> TASK:
If a picture appears in the records, leave it out and transcribe the rest exactly.

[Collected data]

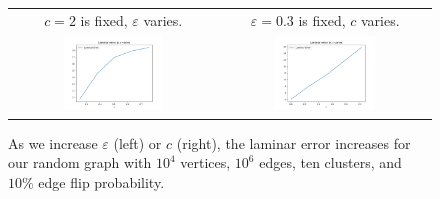 \documentclass[
]{article}
\begin{document}
\begin{figure}[!htb]
  \begin{tabular}{cc}
    {\(c = 2\)} is fixed, {\(\varepsilon\)} varies. & {\(\varepsilon = 0.3\)} is fixed, {\(c\)} varies. \\
    \includegraphics[width=0.5\textwidth]{images/laminar_error_as_epsilon_varies.png}
                                                    &
    \includegraphics[width=0.5\textwidth]{images/laminar_error_as_c_varies.png}                         \\
  \end{tabular}
  \caption{\label{fig:laminar-error-random-graph}
    As we increase $\varepsilon$ (left) or $c$ (right), the laminar error increases for our random graph with $10^4$ vertices, $10^6$ edges, ten clusters, and $10\%$ edge flip probability.}
\end{figure}
\end{document}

> REPLY TO THE EXERCISE:
 \documentclass[
]{article}
\begin{document}
\begin{figure}[!htb]
  \begin{tabular}{cc}
    {\(c = 2\)} is fixed, {\(\varepsilon\)} varies. & {\(\varepsilon = 0.3\)} is fixed, {\(c\)} varies. \\
    \includegraphics[width=0.5\textwidth]{images/laminar_error_as_epsilon_varies.png}
                                                    &
    \includegraphics[width=0.5\textwidth]{images/laminar_error_as_c_varies.png}                         \\
  \end{tabular}
  \caption{\label{fig:laminar-error-random-graph}
    As we increase $\varepsilon$ (left) or $c$ (right), the laminar error increases for our random graph with $10^4$ vertices, $10^6$ edges, ten clusters, and $10\%$ edge flip probability.}
\end{figure}
\end{document}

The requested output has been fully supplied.